01 - Heat olive oil in a large Dutch oven or heavy-bottomed pot over medium-high heat. Working in batches to avoid crowding, add the beef cubes and sear until deeply browned on all sides, approximately 3 to 4 minutes per batch. Transfer the browned beef to a plate and set aside.
02 - In the same pot, add the chopped onion, diced bell peppers, and minced jalapeño. Sauté for 4 to 5 minutes until the vegetables have softened and the onions turn translucent. Stir in the minced garlic and cook for an additional 1 minute until fragrant.
03 - Add the tomato paste, chili powder, ground cumin, smoked paprika, dried oregano, cayenne pepper, salt, and black pepper to the pot. Stir constantly and cook for 1 minute to toast the spices and deepen their flavor.
04 - Return the seared beef and any accumulated juices back to the pot.
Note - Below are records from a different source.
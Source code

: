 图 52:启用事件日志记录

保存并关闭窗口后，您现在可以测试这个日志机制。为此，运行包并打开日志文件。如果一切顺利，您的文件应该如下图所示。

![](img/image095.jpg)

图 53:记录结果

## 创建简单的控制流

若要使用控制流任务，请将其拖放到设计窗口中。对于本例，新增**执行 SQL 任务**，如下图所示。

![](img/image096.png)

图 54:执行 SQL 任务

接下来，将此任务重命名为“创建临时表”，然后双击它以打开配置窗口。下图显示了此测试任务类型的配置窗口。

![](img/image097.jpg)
Pour in the crushed tomatoes, beef broth, and Worcestershire sauce. Stir to combine and bring the mixture to a gentle simmer.
05 - Cover the pot with a lid and reduce the heat to low. Simmer for 90 minutes, stirring occasionally to prevent sticking, until the beef is fork-tender and the flavors have melded.
06 - Stir in the drained kidney beans and black beans. Remove the lid and continue simmering uncovered for 20 to 30 minutes, allowing the stew to thicken and the bean flavors to integrate.
07 - Taste the stew and adjust seasoning with additional salt, pepper, or chili powder as desired. Ladle into bowls and serve hot. Garnish with fresh cilantro, sour cream, or shredded cheese if desired. Pairs well with cornbread, steamed rice, or tortilla chips.